Bevorderen, versnellen of vertragen

Het EPD speelt hierbij een grote rol; het systeem kan bevorderen, versnellen en soms ook vertragen. “Inhoudelijke consensus bereiken gaat steeds beter, voor verpleegkundigen onderling zelfs goed omdat we al een gezamenlijk dossier hebben. Maar er zijn nog stappen te maken om de specifieke inrichting meer te uniformeren. Overstappen naar een zib en loslaten van onze eigen lokale taal en uitdrukkingen is een duidelijke verandering.”

Ook de technische kant met de eigen IT-afdeling en de leverancier heeft makende en vertragende aspecten, vindt Digna. “Ik denk niet dat een gezamenlijk EPD of standaard inrichting van een bepaald merk EPD perse de oplossing is. Het middel om de informatie in te zien, te registreren en te hergebruiken zal verschillen om iedereen het beste te bedienen en dan kan als de informatie gestandaardiseerd wordt geregistreerd en aangeleverd.”

Toekomstbehendig

De rol van het ministerie van Volksgezondheid, Welzijn en Sport is er eentje van ‘sturing en richting geven’ als je het Digna vraagt. “Als we het alleen aan de zorg overlaten om te standaardiseren en te uniformeren, dan lukt het niet. Daarom is het belangrijk dat VWS alle spelers erbij betrekt, helpt bij de overstap én oog houdt voor de Europese ontwikkelingen. De ICT-leveranciers hebben bijvoorbeeld een sterke positie en niet altijd dezelfde belangen bij de uitwisselbaarheid van informatie en koppelingen van systemen.”
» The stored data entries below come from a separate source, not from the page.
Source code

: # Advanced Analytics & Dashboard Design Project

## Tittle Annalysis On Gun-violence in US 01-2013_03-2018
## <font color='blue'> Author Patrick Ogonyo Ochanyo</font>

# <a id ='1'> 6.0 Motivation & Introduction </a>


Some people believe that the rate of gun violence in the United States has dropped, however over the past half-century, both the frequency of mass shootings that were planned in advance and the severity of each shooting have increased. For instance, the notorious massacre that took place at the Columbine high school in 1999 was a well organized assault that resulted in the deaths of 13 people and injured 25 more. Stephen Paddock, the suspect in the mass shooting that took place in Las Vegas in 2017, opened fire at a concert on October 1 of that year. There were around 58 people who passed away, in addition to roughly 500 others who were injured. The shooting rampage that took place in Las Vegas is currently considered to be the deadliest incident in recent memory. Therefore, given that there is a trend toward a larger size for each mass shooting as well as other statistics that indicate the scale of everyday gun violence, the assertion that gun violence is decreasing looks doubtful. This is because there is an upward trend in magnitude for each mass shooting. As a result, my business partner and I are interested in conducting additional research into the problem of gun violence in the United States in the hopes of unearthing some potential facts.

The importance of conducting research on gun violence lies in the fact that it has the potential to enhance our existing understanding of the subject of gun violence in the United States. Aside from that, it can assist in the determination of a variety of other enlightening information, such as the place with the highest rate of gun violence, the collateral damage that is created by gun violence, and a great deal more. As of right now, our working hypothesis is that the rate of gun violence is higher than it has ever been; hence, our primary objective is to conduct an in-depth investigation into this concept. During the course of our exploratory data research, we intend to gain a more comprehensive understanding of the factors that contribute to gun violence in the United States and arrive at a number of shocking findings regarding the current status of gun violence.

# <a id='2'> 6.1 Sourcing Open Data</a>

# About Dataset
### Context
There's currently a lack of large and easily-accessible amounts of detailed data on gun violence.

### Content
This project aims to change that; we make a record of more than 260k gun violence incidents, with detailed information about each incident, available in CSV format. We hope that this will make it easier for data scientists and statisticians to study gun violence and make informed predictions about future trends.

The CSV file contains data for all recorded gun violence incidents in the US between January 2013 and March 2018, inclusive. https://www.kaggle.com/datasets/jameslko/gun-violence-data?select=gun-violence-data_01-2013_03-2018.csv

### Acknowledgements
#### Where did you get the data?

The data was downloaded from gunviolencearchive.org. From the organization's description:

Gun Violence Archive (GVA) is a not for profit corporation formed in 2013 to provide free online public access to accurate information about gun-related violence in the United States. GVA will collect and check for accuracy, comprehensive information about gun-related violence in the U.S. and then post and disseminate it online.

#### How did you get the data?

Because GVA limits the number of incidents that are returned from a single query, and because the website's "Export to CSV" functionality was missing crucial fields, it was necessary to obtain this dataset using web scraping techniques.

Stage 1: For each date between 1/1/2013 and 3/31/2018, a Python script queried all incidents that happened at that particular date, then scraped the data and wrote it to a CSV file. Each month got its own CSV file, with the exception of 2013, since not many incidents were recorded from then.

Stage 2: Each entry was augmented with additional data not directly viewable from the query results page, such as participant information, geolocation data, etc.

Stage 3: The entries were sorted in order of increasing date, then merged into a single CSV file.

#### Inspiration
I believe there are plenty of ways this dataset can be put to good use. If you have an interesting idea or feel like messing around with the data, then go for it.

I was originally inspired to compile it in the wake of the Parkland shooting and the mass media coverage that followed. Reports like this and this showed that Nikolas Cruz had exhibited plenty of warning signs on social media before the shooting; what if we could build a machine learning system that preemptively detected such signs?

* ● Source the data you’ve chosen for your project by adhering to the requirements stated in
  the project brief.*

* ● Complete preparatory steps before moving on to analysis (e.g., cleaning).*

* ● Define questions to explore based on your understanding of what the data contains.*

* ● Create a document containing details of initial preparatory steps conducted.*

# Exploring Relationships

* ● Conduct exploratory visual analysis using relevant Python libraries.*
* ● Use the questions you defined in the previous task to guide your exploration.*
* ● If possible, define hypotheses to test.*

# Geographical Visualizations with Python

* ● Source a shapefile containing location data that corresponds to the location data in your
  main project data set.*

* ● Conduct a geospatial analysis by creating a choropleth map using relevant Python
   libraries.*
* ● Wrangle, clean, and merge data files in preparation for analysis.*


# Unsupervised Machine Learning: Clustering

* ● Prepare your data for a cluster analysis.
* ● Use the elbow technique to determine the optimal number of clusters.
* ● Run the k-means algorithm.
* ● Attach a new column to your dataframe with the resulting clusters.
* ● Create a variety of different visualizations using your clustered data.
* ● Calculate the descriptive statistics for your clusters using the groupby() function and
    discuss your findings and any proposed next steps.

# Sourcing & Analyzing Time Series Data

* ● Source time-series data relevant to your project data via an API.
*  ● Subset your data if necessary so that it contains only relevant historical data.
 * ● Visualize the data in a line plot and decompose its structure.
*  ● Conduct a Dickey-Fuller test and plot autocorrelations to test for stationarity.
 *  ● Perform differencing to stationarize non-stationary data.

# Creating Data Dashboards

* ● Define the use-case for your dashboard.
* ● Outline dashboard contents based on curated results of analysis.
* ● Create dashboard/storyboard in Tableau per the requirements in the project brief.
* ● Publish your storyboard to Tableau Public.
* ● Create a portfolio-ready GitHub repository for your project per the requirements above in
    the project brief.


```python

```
Naast de regierol ziet Digna ook de noodzaak voor ondersteuning bij onderwijs. “Een hele mooie term die ik heb geleerd is ‘toekomstbehendigheid’: kunnen omgaan met de dingen die op je afkomen in de zorg en de nieuwe ontwikkelingen op dat gebied, omdat je in bezit bent van kennis en vaardigheden. Vakinhoudelijk en op het gebied van de hulpmiddelen en instrumenten die je tot je beschikking hebt. 

Scholing speelt dus een belangrijke rol in deze transitie, vindt Digna. “Het aanleren van goede en eenduidige registratie moet eigenlijk beginnen als je student verpleegkundige bent. Daar zitten nog volop mogelijkheden. Iedereen vindt het delen van informatie een goede zaak, maar het moet ook aansluiten op je proces. En wat en hoe je schrijft als zorgverlener. Deels is dat scholing, het aanleren van de taal.”